As a previously scheduled post on accessibility and indexability went live, a few folks pointed me to some news on searchable/indexable swfs.
A few of the articles I checked out:
- Google Now Crawling and Indexing Flash Content
- Improved Flash Indexing (Official Google Webmaster Central Blog)
- SWF searchability FAQ
I will admit I referred to the articles with a critical eye; google has been flirting with retrieving some amount of content from .swfs for quite awhile. Yet for the first time, I got a sense there has been real progress.
The premise is that Google and Yahoo! spiders will access the content via an enhanced Flash player. This enhanced player will give the search engine spiders the ability to navigate within the Flash experience, and access and index associated resources.
This is an exciting prospect, as until now many site designers were resigned to duplicating the content that was available from within Flash on the HTML page wrapper that housed the Flash. This followed the web development strategy of ‘progressive enhancement‘, where a non-flash-enabled site visitor (like the Googlebot) would be able to access at least the core content, and the more capabilities the visitor possessed (CSS, rich media), the more enhanced their experience. In addition to potentially increasing maintenance costs (to ensure the two versions were in sync), implementing this method is sometimes not feasible at all, depending on the complexity of the application.
I was eager to see how what I knew about Flash accessibility best practices came into play, and eagerly read through the documentation. As I did so, however, I found I had more questions than answers. In the Google Webmaster Central Blog, there is an intriguing statement:
we do not generate any anchor text for Flash buttons which target some URL, but which have no associated text.
When I first read this, I believed it meant that some links may not be followed. This makes sense from the standpoint that a button with no associated text would essentially be a hidden link, and following it may inaccurately represent the content of the site. However, the statement actually focuses on the generation of anchor text. I am not clear where this generation would take place; perhaps in a virtual buffer of all the Flash content? How does the content of the link (assuming that it DOES get followed) get associated with the overall Flash content (since there is no anchor text).
Another consideration is the use of tabindices. When coding Flash for accessibility, tabindices may be used to specify reading order. Is this something that search engine spiders will be aware of? Equally, there is a recommendation in the Google docs to “consider replacing the text within an image.. [to make] ..less informative content.. invisible to [Google]”.
This statement made me question of the sophistication of this enhanced player. For years, Google has managed to determine that items such as copyright statements are not significant content items. So why now are they unaware of this fact now that the content is coming from a .swf? The recommendation to move content from an accessible to an inaccessible form seems terribly shortsighted and irresponsible.
We are now quite sophisticated in using semantic markup for html pages to offer search engine spiders some information about the relative importance of elements.I can only assume that all text being pulled from a Flash element is given equal weighting. If this is the case, as is noted in the Adobe Developer Center documentation we will certainly need to see “best practices emerge over time for creating SWF content that is more optimized for search engine rankings”.

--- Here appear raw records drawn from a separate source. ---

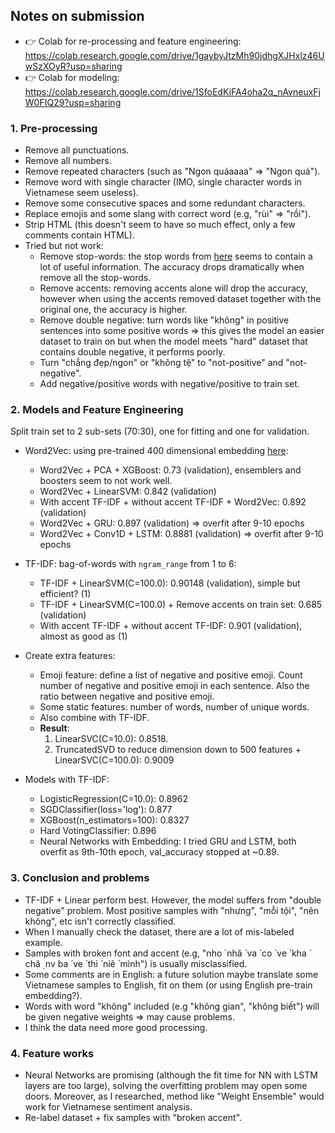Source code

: ## Notes on submission

* :point_right: Colab for re-processing and feature engineering: https://colab.research.google.com/drive/1gaybyJtzMh90jdhgXJHxlz46UwSzXOyR?usp=sharing
* :point_right: Colab for modeling: https://colab.research.google.com/drive/1SfoEdKiFA4oha2q_nAvneuxFjW0FIQ29?usp=sharing

### 1. Pre-processing

* Remove all punctuations.
* Remove all numbers.
* Remove repeated characters (such as "Ngon quáaaaa" => "Ngon quá").
* Remove word with single character (IMO, single character words in Vietnamese seem useless).
* Remove some consecutive spaces and some redundant characters.
* Replace emojis and some slang with correct word (e.g, "rùi" => "rồi").
* Strip HTML (this doesn't seem to have so much effect, only a few comments contain HTML).
* Tried but not work:
    * Remove stop-words: the stop words from [here][stopwords] seems to contain a lot of useful information. The accuracy drops dramatically when remove all the stop-words.
    * Remove accents: removing accents alone will drop the accuracy, however when using the accents removed dataset together with the original one, the accuracy is higher.
    * Remove double negative: turn words like "không" in positive sentences into some positive words => this gives the model an easier dataset to train on but when the model meets "hard" dataset that contains double negative, it performs poorly.
    * Turn "chẳng đẹp/ngon" or "không tệ" to "not-positive" and "not-negative".
    * Add negative/positive words with negative/positive to train set.

### 2. Models and Feature Engineering

Split train set to 2 sub-sets (70:30), one for fitting and one for validation.
* Word2Vec: using pre-trained 400 dimensional embedding [here][word2vec]:
    * Word2Vec + PCA + XGBoost: 0.73 (validation), ensemblers and boosters seem to not work well.
    * Word2Vec + LinearSVM: 0.842 (validation)
    * With accent TF-IDF + without accent TF-IDF + Word2Vec: 0.892 (validation)
    * Word2Vec + GRU: 0.897 (validation) => overfit after 9-10 epochs
    * Word2Vec + Conv1D + LSTM: 0.8881 (validation) => overfit after 9-10 epochs
    
* TF-IDF: bag-of-words with `ngram_range` from 1 to 6:
    * TF-IDF + LinearSVM(C=100.0): 0.90148 (validation), simple but efficient? (1)
    * TF-IDF + LinearSVM(C=100.0) + Remove accents on train set: 0.685 (validation)
    * With accent TF-IDF + without accent TF-IDF: 0.901 (validation), almost as good as (1)
    
* Create extra features:
    * Emoji feature: define a list of negative and positive emoji. Count number of negative and positive emoji in each sentence.
    Also the ratio between negative and positive emoji.
    * Some static features: number of words, number of unique words.
    * Also combine with TF-IDF.
    * **Result**: 
        1. LinearSVC(C=10.0): 0.8518.
        2. TruncatedSVD to reduce dimension down to 500 features + LinearSVC(C=100.0): 0.9009
        
* Models with TF-IDF:
    * LogisticRegression(C=10.0): 0.8962
    * SGDClassifier(loss='log'): 0.877
    * XGBoost(n_estimators=100): 0.8327
    * Hard VotingClassifier: 0.896
    * Neural Networks with Embedding: I tried GRU and LSTM, both overfit as 9th-10th epoch, val_accuracy stopped at ~0.89.
 
### 3. Conclusion and problems 
* TF-IDF + Linear perform best. However, the model suffers from "double negative" problem. 
Most positive samples with "nhưng", "mỗi tội", "nên không", etc isn't correctly classified.
* When I manually check the dataset, there are a lot of mis-labeled example.
* Samples with broken font and accent (e.g, "nho ̉ nhă ́ va ̀ co ́ ve ̉ kha ́ châ ̣ nv ba ́ ve ́ thi ̀ niê ̀ mình") is usually misclassified.
* Some comments are in English: a future solution maybe translate some Vietnamese samples to English, fit on them (or using English pre-train embedding?).
* Words with word "không" included (e.g "không gian", "không biết") will be given negative weights => may cause problems.
* I think the data need more good processing.

### 4. Feature works
* Neural Networks are promising (although the fit time for NN with LSTM layers are too large), solving the overfitting problem may open some doors. 
Moreover, as I researched, method like "Weight Ensemble" would work for Vietnamese sentiment analysis.
* Re-label dataset + fix samples with "broken accent".


[stopwords]: https://github.com/stopwords/vietnamese-stopwords/blob/master/vietnamese-stopwords.txt
[word2vec]: https://github.com/sonvx/word2vecVN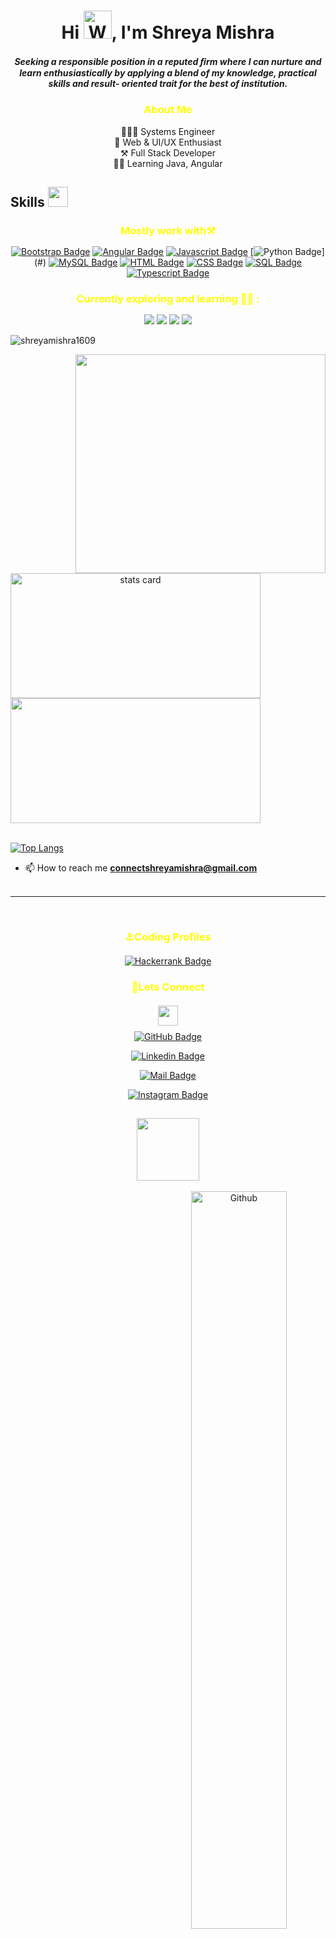 <h1 align="center">Hi <img src="https://raw.githubusercontent.com/nixin72/nixin72/master/wave.gif" 
         alt="Waving hand animated gif"
         height="45"
         width="45" />, I'm Shreya Mishra</h1>
<h5 align="center">
Seeking a responsible position in a reputed ﬁrm where I can nurture and learn enthusiastically by applying a blend of my knowledge, practical skills and result- oriented trait for the best of institution.
</h5>

<h3 align="center" style="color:yellow;" >About Me</h3>  
 <div align="center">
👨🏻‍🎓 Systems Engineer
<br>🤖 Web & UI/UX Enthusiast
<br>⚒️ Full Stack Developer
<br>👨‍💻 Learning Java, Angular
 </div>

<h2> Skills <img src = "https://media2.giphy.com/media/QssGEmpkyEOhBCb7e1/giphy.gif?cid=ecf05e47a0n3gi1bfqntqmob8g9aid1oyj2wr3ds3mg700bl&rid=giphy.gif" width = 32px> </h2> 

<h3 align="center" style="color:yellow;margin-bottom: 15px;" >Mostly work with⚒️</h3> 
<div align="center">

[![Bootstrap Badge](https://img.shields.io/badge/Bootstrap-563D7C?style=for-the-badge&logo=bootstrap&logoColor=white)](#) [![Angular Badge](https://img.shields.io/badge/Angular-6d4dff?style=for-the-badge&logo=Angular&logoColor=white)](#)  [![Javascript Badge](https://img.shields.io/badge/Javascript-facf43?style=for-the-badge&logo=javascript&logoColor=white)](#) [![Python Badge](https://img.shields.io/badge/PYTHON-yellow?style=for-the-badge&logo=python&logoColor=white")](#) [![MySQL Badge](https://img.shields.io/badge/MySQL-ff7926?style=for-the-badge&logo=mysql&logoColor=white)](#) [![HTML Badge](https://img.shields.io/badge/HTML5-E34F26?style=for-the-badge&logo=html5&logoColor=white)](#)  [![CSS Badge](https://img.shields.io/badge/CSS-239120?&style=for-the-badge&logo=css3&logoColor=white)](#) [![SQL Badge](https://img.shields.io/badge/SQL-239120?&style=for-the-badge&logo=sql3&logoColor=white)](#) [![Typescript Badge](https://img.shields.io/badge/Typescript-239120?&style=for-the-badge&logo=Typescript3&logoColor=white)](#)  

</div>
<h3 align="center" style="color:yellow;margin-bottom: 15px;"  >Currently exploring and learning 👨‍💻 :</h3>  
<p align="center">

<img src="https://img.shields.io/badge/React-2d73e3?style=for-the-badge&logo=react&logoColor=white">
<img src="https://img.shields.io/badge/Java-b0331a?style=for-the-badge&logo=java&logoColor=white">
<img src="https://img.shields.io/badge/AdobeXD-b0331a?style=for-the-badge&logo=AdobeXD&logoColor=white">
<img src="https://img.shields.io/badge/Figma-b0331a?style=for-the-badge&logo=Figma&logoColor=white">
</p>


<p align="left"> <img src="https://komarev.com/ghpvc/?username=shreyamishra1609&label=Profile%20views&color=0e75b6&style=flat" alt="shreyamishra1609" /></p>

<p>
<img align="right" height="350" width="400" src="https://cdn.dribbble.com/users/2238041/screenshots/4763918/working.gif" /> </a>

<a align= "center" href="https://github.com/shreyamishra1609">
<img alt= "stats card" height="200px" width="400" src="https://github-readme-streak-stats.herokuapp.com/?user=shreyamishra1609&theme=radical">
<br>

<img height="200px" width="400" src="https://github-readme-stats.vercel.app/api?username=shreyamishra1609&count_private=true&theme=radical&show_icons=true" />
<br>
<br>

[![Top Langs](https://github-readme-stats.vercel.app/api/top-langs/?username=shreyamishra1609&layout=compact&theme=radical&show_icons=true)](https://github.com/shreyamishra1609/github-readme-stats)

</p>
<!-- <p align="left"> <a href="https://twitter.com/ishikakesarwan4" target="blank"><img src="https://img.shields.io/twitter/follow/ishikakesarwan4?logo=twitter&style=for-the-badge" alt="ishikakesarwan4" /></a> </p> -->

- 📫 How to reach me **connectshreyamishra@gmail.com**
<br><br>
<hr>

</p>
<br/>
<h3 align="center" style="color:yellow;margin-bottom: 20px;" >⚓Coding Profiles</h3>  
<div align="center" >
 
[![Hackerrank Badge](https://img.shields.io/badge/HackerRank-2EC866?style=flat&logo=HackerRank&logoColor=white)](https://www.hackerrank.com/shreyamishra1601)
</p>


<h3 align="center" style="color:yellow;margin-bottom: 20px;" >🔗Lets Connect</h3> 
<img src="https://github.com/hariketsheth/hariketsheth/blob/main/img/handshake.gif" height="32px" style="margin-bottom: -5px;"  >  
<div align="center" >

[![GitHub Badge](https://img.shields.io/badge/-GitHub-black?style=flat&labelColor=white&logo=github&logoColor=black)](https://github.com/shreyamishra1609)


[![Linkedin Badge](https://img.shields.io/badge/-Linkedin-0e76a8?style=flat&labelColor=white&logo=linkedin&logoColor=0e76a8)](http://linkedin.com/in/shreya-mishra16)


[![Mail Badge](https://img.shields.io/badge/-Gmail-c0392b?style=flat&labelColor=white&logo=gmail&logoColor=c0392b)](mailto:connectshreyamishra@gmail.com)

[![Instagram Badge](https://img.shields.io/badge/-Instagram-e84393?style=flat&labelColor=white&logo=instagram&logoColor=e84393)](https://www.instagram.com/amyra.mishra/)
</p>


<h2><img src = "https://media0.giphy.com/media/KDDpcKigbfFpnejZs6/giphy.gif?cid=ecf05e47oy6f4zjs8g1qoiystc56cu7r9tb8a1fe76e05oty&rid=giphy.gif" width = 100px></h2>



<img width="55%" align="right" alt="Github" src="https://raw.githubusercontent.com/onimur/.github/master/.resources/git-header.svg" />



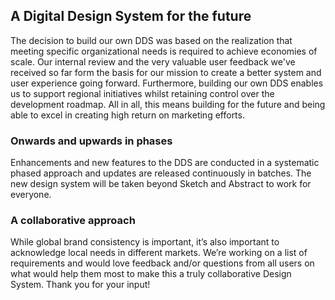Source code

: ## A Digital Design System for the future

The decision to build our own DDS was based on the realization that meeting specific organizational needs is required to achieve economies of scale. Our internal review and the very valuable user feedback we've received so far form the basis for our mission to create a better system and user experience going forward. Furthermore, building our own DDS enables us to support regional initiatives whilst retaining control over the development roadmap. All in all, this means building for the future and being able to excel in creating high return on marketing efforts.

### Onwards and upwards in phases

Enhancements and new features to the DDS are conducted in a systematic phased approach and updates are released continuously in batches. The new design system will be taken beyond Sketch and Abstract to work for everyone.

### A collaborative approach

While global brand consistency is important, it’s also important to acknowledge local needs in different markets. We’re working on a list of requirements and would love feedback and/or questions from all users on what would help them most to make this a truly collaborative Design System. Thank you for your input!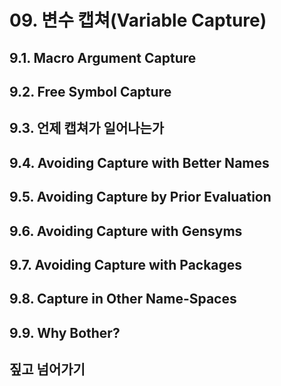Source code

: # 09. 변수 캡쳐(Variable Capture)

## 9.1. Macro Argument Capture


## 9.2. Free Symbol Capture


## 9.3. 언제 캡쳐가 일어나는가


## 9.4. Avoiding Capture with Better Names


## 9.5. Avoiding Capture by Prior Evaluation


## 9.6. Avoiding Capture with Gensyms


## 9.7. Avoiding Capture with Packages


## 9.8. Capture in Other Name-Spaces


## 9.9. Why Bother?


## 짚고 넘어가기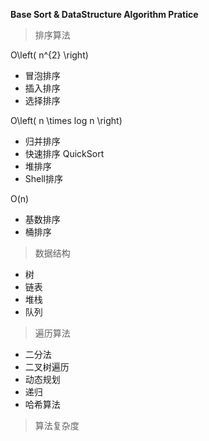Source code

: **Base Sort & DataStructure Algorithm Pratice**

> 排序算法

O\left( n^{2}  \right)
- 冒泡排序
- 插入排序
- 选择排序

 O\left( n \times  log n \right)
- 归并排序
- 快速排序      QuickSort
- 堆排序
- Shell排序

 O(n)
- 基数排序
- 桶排序



> 数据结构

- 树
- 链表
- 堆栈
- 队列

> 遍历算法

- 二分法
- 二叉树遍历
- 动态规划
- 递归
- 哈希算法



> 算法复杂度
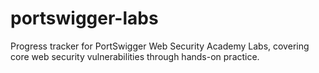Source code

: # portswigger-labs
Progress tracker for PortSwigger Web Security Academy Labs, covering core web security vulnerabilities through hands-on practice.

Another major challenge in opening applications up to search is being able to direct the searcher to the relevant section within the experience. This is also a concern with accessible PDFs. Much of the documentation recommended the use of deep-linking. However, it’s not clear to me how the spider is made aware of these deep-links. I will admit that my own exposure to deep-linking with a flash experience is limited: we did this for the People’s Choice Awards site, where querystring parameters were fed into the .swf using flashVars. While the Adobe Developer Center documentation mentions this practice (“you can create multiple HTML files that provide different variables to the SWF and start your application at the correct subsection”), I hadn’t been aware that google supported variables in their search result URLs…
There was also some mention made that external files linked to from within the .swf will be indexed, but separately. The implication is that the contents of a data file will show up in search results, separate from its presentational format (and overall context). While I assume this will be resolved in future releases, a diligent developer will likely want to ensure their “include” files are not accessed on their own. I believe my colleagues did something similar when we launched the Wal-Mart Halloween Flash/HTML Hybrid site last year. They did some great work with deep-linking and history management, and handled orphan content loading (I refer anyone interested in the specifics to Toby Miller). My concern is that based on how this functionality was announced (that developers did not need to do anything for their swfs to be indexed), there will be little motivation to ensure content is always delivered in the proper context.
Obviously, I am very interested to see if this development will enhance the experience of users of assistive technologies. Sadly, I’m not sure it will, as the major breakthrough has been made with the enhanced player. Unless Adobe also plans to work with makers of assistive technologies, I don’t know that any of these benefits will be realized. If anything, site designers may stop some of their earlier practices (textual alternatives).
I’m very interested to know if any of the accessibility properties and best practices have made it into this enhanced search — how great would it be if the use of these properties increased the weighting of content!